As outlined here Reducto Blasts solid objects out of the caster's path. Why couldn't wizards use this on the Dementors? What made them immune to this, why was the Patronus charm specific to dementors? What attributes of a magical being makes it impervious to certain spells and charms?

1 Answer 1


I don't know that it's directly stated, but it's implied that they are immune to most physical force, possibly only being partially corporeal themselves.

In The Prisoner of Azkaban, Remus Lupin states that there are ways to fight them, (the implication being that there are few ways... and those are not simple, or for some other reason hard to use.)

“There are — certain defenses one can use,” said Lupin.

and this is backed up by a Potter/Snape argument.. Stealing from the Harry Potter wiki:

There may be another, more common way of repelling a dementor, aside from the Patronus Charm, as Harry Potter disagreed with Professor Snape on the best method for confronting one when it was the subject of a report in his sixth year.2 This implies that there are indeed other methods, which seems even more likely given that most Dark Wizards are apparently unable (or unwilling) to produce a Patronus.

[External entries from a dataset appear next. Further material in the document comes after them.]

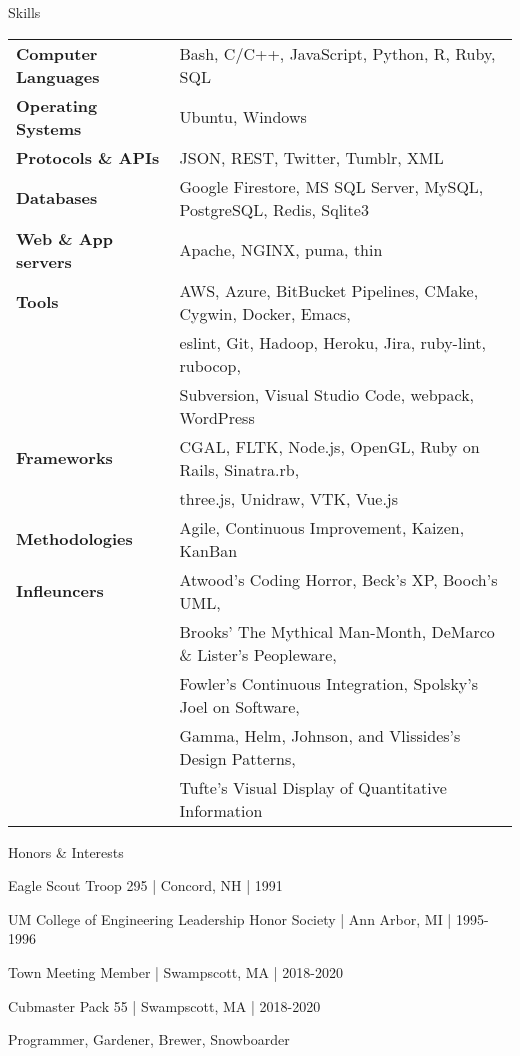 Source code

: \documentclass{resume}
\begin{document}
\begin{rSection}{Skills}
\begin{tabular}{ @{} >{\bfseries}l @{\hspace{6ex}} l }
Computer Languages & Bash, C/C++, JavaScript, Python, R, Ruby, SQL \\
Operating Systems & Ubuntu, Windows \\
Protocols \& APIs & JSON, REST, Twitter, Tumblr, XML \\
Databases & Google Firestore, MS SQL Server, MySQL, PostgreSQL, Redis, Sqlite3 \\
Web \& App servers & Apache, NGINX, puma, thin \\
Tools & AWS, Azure, BitBucket Pipelines, CMake, Cygwin, Docker, Emacs, \\
 & eslint, Git, Hadoop, Heroku, Jira, ruby-lint, rubocop, \\
 & Subversion, Visual Studio Code, webpack, WordPress \\
Frameworks & CGAL, FLTK, Node.js, OpenGL, Ruby on Rails, Sinatra.rb, \\
 & three.js, Unidraw, VTK, Vue.js \\
Methodologies & Agile, Continuous Improvement, Kaizen, KanBan \\
Infleuncers & Atwood's Coding Horror, Beck's XP, Booch's UML, \\
 & Brooks' The Mythical Man-Month, DeMarco \& Lister's Peopleware, \\
 & Fowler's Continuous Integration, Spolsky's Joel on Software, \\
 & Gamma, Helm, Johnson, and Vlissides's Design Patterns, \\
 & Tufte's Visual Display of Quantitative Information
\end{tabular}
\end{rSection}

\begin{rSection}{Honors \& Interests}
\item Eagle Scout Troop 295 | Concord, NH | 1991
\item UM College of Engineering Leadership Honor Society | Ann Arbor, MI | 1995-1996
\item Town Meeting Member | Swampscott, MA | 2018-2020
\item Cubmaster Pack 55 | Swampscott, MA | 2018-2020
\item Programmer, Gardener, Brewer, Snowboarder
\end{rSection}
\end{document}
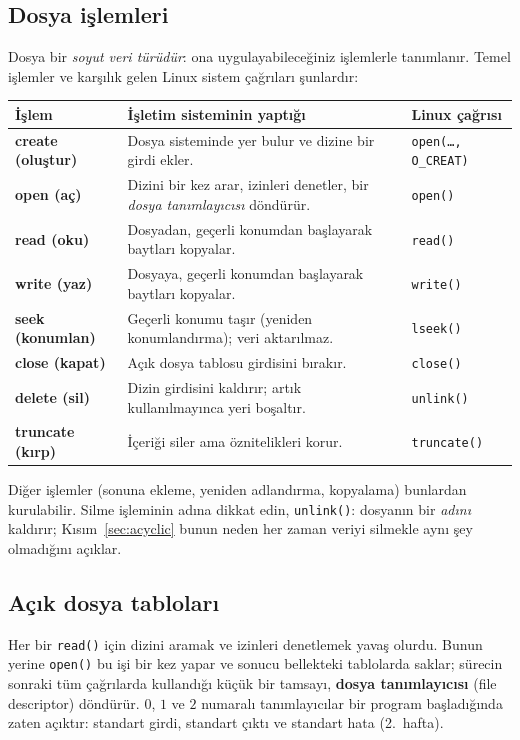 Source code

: \documentclass[11pt,a4paper]{article}
\newcommand{\term}[1]{\textbf{\color{mintdeep}#1}}
\newcommand{\cmd}[1]{\texttt{#1}}
\begin{document}
\subsection{Dosya işlemleri}

Dosya bir \emph{soyut veri türüdür}: ona uygulayabileceğiniz işlemlerle tanımlanır. Temel işlemler ve karşılık gelen Linux sistem çağrıları şunlardır:

\begin{center}
\renewcommand{\arraystretch}{1.25}
\begin{tabularx}{\linewidth}{>{\bfseries}l >{\raggedright\arraybackslash}X l}
\toprule
\textbf{İşlem} & \textbf{İşletim sisteminin yaptığı} & \textbf{Linux çağrısı} \\
\midrule
create (oluştur) & Dosya sisteminde yer bulur ve dizine bir girdi ekler. & \cmd{open(\dots, O\_CREAT)} \\
open (aç) & Dizini bir kez arar, izinleri denetler, bir \emph{dosya tanımlayıcısı} döndürür. & \cmd{open()} \\
read (oku) & Dosyadan, geçerli konumdan başlayarak baytları kopyalar. & \cmd{read()} \\
write (yaz) & Dosyaya, geçerli konumdan başlayarak baytları kopyalar. & \cmd{write()} \\
seek (konumlan) & Geçerli konumu taşır (yeniden konumlandırma); veri aktarılmaz. & \cmd{lseek()} \\
close (kapat) & Açık dosya tablosu girdisini bırakır. & \cmd{close()} \\
delete (sil) & Dizin girdisini kaldırır; artık kullanılmayınca yeri boşaltır. & \cmd{unlink()} \\
truncate (kırp) & İçeriği siler ama öznitelikleri korur. & \cmd{truncate()} \\
\bottomrule
\end{tabularx}
\end{center}

Diğer işlemler (sonuna ekleme, yeniden adlandırma, kopyalama) bunlardan kurulabilir. Silme işleminin adına dikkat edin, \cmd{unlink()}: dosyanın bir \emph{adını} kaldırır; Kısım~\ref{sec:acyclic} bunun neden her zaman veriyi silmekle aynı şey olmadığını açıklar.

\subsection{Açık dosya tabloları}

Her bir \cmd{read()} için dizini aramak ve izinleri denetlemek yavaş olurdu. Bunun yerine \cmd{open()} bu işi bir kez yapar ve sonucu bellekteki tablolarda saklar; sürecin sonraki tüm çağrılarda kullandığı küçük bir tamsayı, \term{dosya tanımlayıcısı} (file descriptor) döndürür. $0$, $1$ ve $2$ numaralı tanımlayıcılar bir program başladığında zaten açıktır: standart girdi, standart çıktı ve standart hata (2.\ hafta).
\end{document}
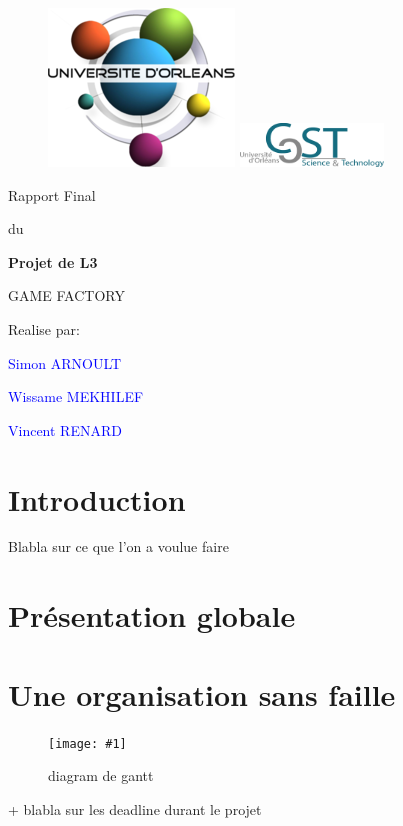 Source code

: \documentclass[french,12pt]{article}
\newcommand{\monimage}[4]{
\par\noindent
\begin{figure}[htp] %
\begin{center}
\texttt{[image: \#1]} %
\caption{#2} %
\label{#3} %
\end{center}
\end{figure} %
}
\newcommand{\ml}[0]{\par\noindent}
\begin{document}
\thispagestyle{empty}
%
\begin{figure}[H]
\includegraphics[width=0.2\linewidth]{logo_univ.png}
\hfill
\includegraphics[width=1.5in]{logo_ufr.png}
\end{figure}
\vspace{2cm}
%
\begin{center}
{\Huge Rapport Final}
\par\vspace{0.4cm}
{\Large du}
\par\vspace{0.cm}
{\Huge\bf Projet de L3}
\par\vspace{3cm}
{\Huge       GAME FACTORY}
\par\vspace{3cm}
{\Huge       Realise par:}
\par\vspace{0.3cm}
{\Huge\bf \textcolor{blue}{Simon ARNOULT \ml Wissame MEKHILEF \ml\ml Vincent RENARD}}
\end{center}
\newpage
\tableofcontents
\newpage


\section{Introduction}
Blabla sur ce que l'on a voulue faire


\section{Présentation globale}




\section{Une organisation sans faille}

\monimage{gantt.png}{diagram de gantt}{dg}{1}

+ blabla sur les deadline durant le projet
\end{document}
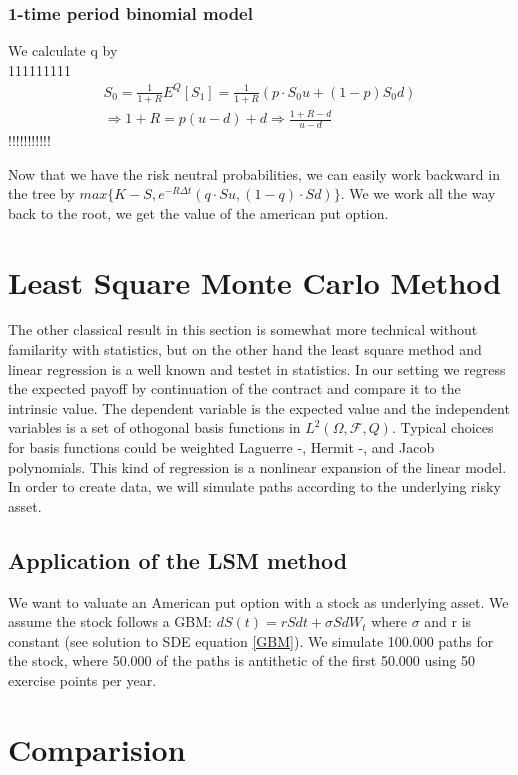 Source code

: \subsubsection{1-time period binomial model}
We calculate q by\\
111111111
\begin{equation}
\begin{split}
S_0=\frac{1}{1+R} E^Q[S_1]=\frac{1}{1+R} (p\cdot S_0 u + (1-p) S_0 d)\\
\Rightarrow 1+R=p(u-d)+d \Rightarrow \frac{1+R-d}{u-d}  
\end{split}
\end{equation} 
!!!!!!!!!!!

Now that we have the risk neutral probabilities, we can easily work backward in the tree by $max\{ K-S, e^{-R \Delta t} (q\cdot Su, (1-q)\cdot Sd) \}$. We we work all the way back to the root, we get the value of the american put option.




\section{Least Square Monte Carlo Method}
The other classical result in this section is somewhat more technical without familarity with statistics, but on the other hand the least square method and linear regression is a well known and testet in statistics. In our setting we regress the expected payoff by continuation of the contract and compare it to the intrinsic value. The dependent variable is the expected value and the independent variables is a set of othogonal basis functions in $L^2(\Omega, \mathcal{F}, Q)$. Typical choices for basis functions could be weighted Laguerre -, Hermit -, and Jacob polynomials. This kind of regression is a nonlinear expansion of the linear model. In order to create data, we will simulate paths according to the underlying risky asset. 

\subsection{Application of the LSM method}
We want to valuate an American put option with a stock as underlying asset. We assume the stock follows a GBM: $dS(t)=rSdt + \sigma S dW_t$ where $\sigma$ and r is constant (see solution to SDE equation \ref{GBM}). We simulate 100.000 paths for the stock, where 50.000 of the paths is antithetic of the first 50.000 using 50 exercise points per year.

\parencite{lsm}  

\section{Comparision}

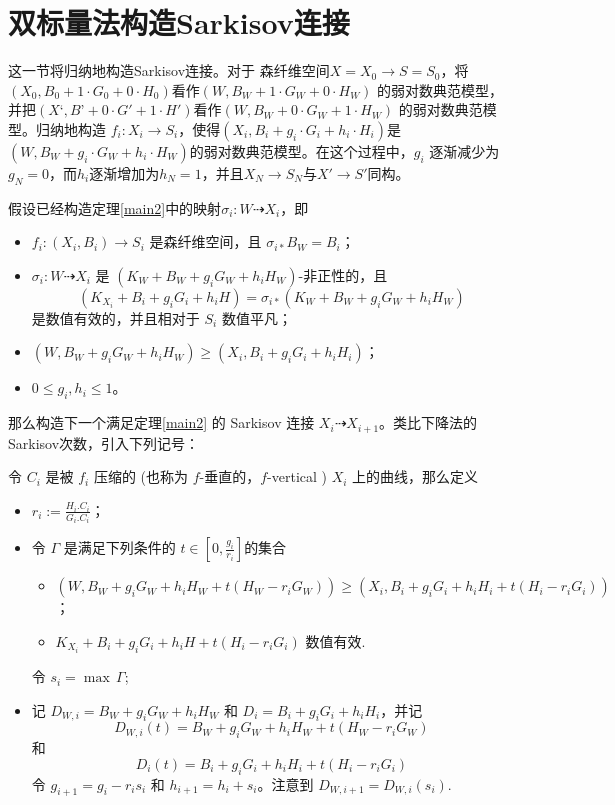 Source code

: \section{双标量法构造Sarkisov连接}
这一节将归纳地构造Sarkisov连接。对于 森纤维空间$X=X_{0}\to S=S_{0}$，将$(X_{0},B_{0}+1\cdot G_{0}+0\cdot H_{0}) $看作$(W,B_{W}+1\cdot G_{W}+0\cdot H_{W}) $ 的弱对数典范模型，并把$(X‘,B’+0\cdot G'+1\cdot H') $看作$(W,B_{W}+0\cdot G_{W}+1\cdot H_{W}) $ 的弱对数典范模型。归纳地构造  $f_{i}:X_{i}\to S_{i}$，使得$(X_{i},B_{i}+g_{i}\cdot G_{i}+h_{i}\cdot H_{i}) $是$(W,B_{W}+g_{i}\cdot G_{W}+h_{i}\cdot H_{W}) $的弱对数典范模型。在这个过程中，$g_{i}$ 逐渐减少为$g_{N}=0$，而$h_{i}$逐渐增加为$h_{N}=1$，并且$X_{N}\to S_{N}$与$X'\to S'$同构。

假设已经构造定理\ref{main2}中的映射$\sigma_{i}:W\dashrightarrow X_{i}$，即
\begin{itemize}
  \item $f_{i}:(X_{i},B_{i})\to S_{i}$ 是森纤维空间，且 $\sigma_{i*} B_{W}=B_{i}$；
  \item $\sigma_{i}:W\dashrightarrow  X_{i}$ 是 $(K_{W}+B_{W}+g_{i}G_{W}+h_{i}H_{W})$-非正性的，且
    \[(K_{X_{i}}+B_{i}+g_{i}G_{i}+h_{i}H)=\sigma_{i*}(K_{W}+B_{W}+g_{i}G_{W}+h_{i}H_{W}) \]
    是数值有效的，并且相对于 $S_{i}$ 数值平凡；
  \item $(W,B_{W}+g_{i}G_{W}+h_{i}H_{W})\geqslant (X_{i},B_{i}+g_{i}G_{i}+h_{i}H_{i})$；
  \item $0\leqslant g_{i},h_{i}\leqslant 1$。
\end{itemize}
那么构造下一个满足定理\ref{main2} 的 Sarkisov 连接 $X_{i}\dashrightarrow X_{i+1}$。类比下降法的Sarkisov次数，引入下列记号：
\begin{definition}\label{doubledegree}
  令 $C_{i}$ 是被 $f_{i}$ 压缩的 (也称为 $f$-垂直的，$f$-vertical )  $X_{i}$ 上的曲线，那么定义
  \begin{itemize}
    \item $r_{i}:=\frac{H_{i}.C_{i}}{G_{i}.C_{i}}$；
    \item 令 $\Gamma$ 是满足下列条件的 $t\in [0,\frac{g_{i}}{r_{i}}] $的集合
      \begin{itemize}
        \item\label{singularcondition} $\left(W,B_{W}+g_{i}G_{W}+h_{i}H_{W}+t(H_{W}-r_{i}G_{W})\right)\geqslant \left(X_{i},B_{i}+g_{i}G_{i}+h_{i}H_{i}+t\left(H_{i}-r_{i}G_{i}\right)\right)$；
        \item $K_{X_{i}}+B_{i}+g_{i}G_i+h_{i}H+t(H_{i}-r_{i}G_{i})$  数值有效.
      \end{itemize}
          令 $s_{i}=\max\, \Gamma $;
    \item 记 $D_{W,i}=B_{W}+g_{i}G_{W}+h_{i}H_{W}$ 和 $D_{i}=B_{i}+g_{i}G_{i}+h_{i}H_{i}$，并记
      \[D_{W,i}(t)=B_{W}+g_{i}G_{W}+h_{i}H_{W}+t(H_{W}-r_{i}G_{W})\]
      和
      \[D_{i}(t)=B_{i}+g_{i}G_{i}+h_{i}H_{i}+t (H_{i}-r_{i}G_{i})\]
      令 $g_{i+1}=g_{i}-r_{i}s_{i}$ 和 $h_{i+1}=h_{i}+s_{i}$。注意到 $D_{W,i+1}=D_{W,i}(s_{i})$.
  \end{itemize}
\end{definition}
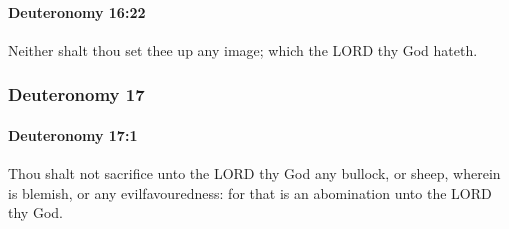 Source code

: 		\paragraph{Deuteronomy 16:22} %
			\label{DEUTERONOMY-16-22}

			Neither shalt thou set thee up any image; which the LORD thy God hateth.

	\subsubsection{Deuteronomy 17} %
		\label{DEUTERONOMY-17}

		\paragraph{Deuteronomy 17:1} %
			\label{DEUTERONOMY-17-1}

			Thou shalt not sacrifice unto the LORD thy God any bullock, or sheep, wherein is blemish, or any evilfavouredness: for that is an abomination unto the LORD thy God.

Given the mindset Rowling had when writing about them, I think she meant them to be immune to anything but varients on 'Happy Thoughts', like the Patronus, or the temp-resurrected family Harry later uses. (Things that you would use to drive off depression.)

She described them and depression as:

"absence of being able to envisage that you will ever be cheerful again. The absence of hope. That very deadened feeling, which is so very different from feeling sad."

I'd take this to mean that she really meant them to be depression made corporeal, with the side effects of depression (loss of will, suicide (loss of soul), etc.) being extended to them as magical abilities.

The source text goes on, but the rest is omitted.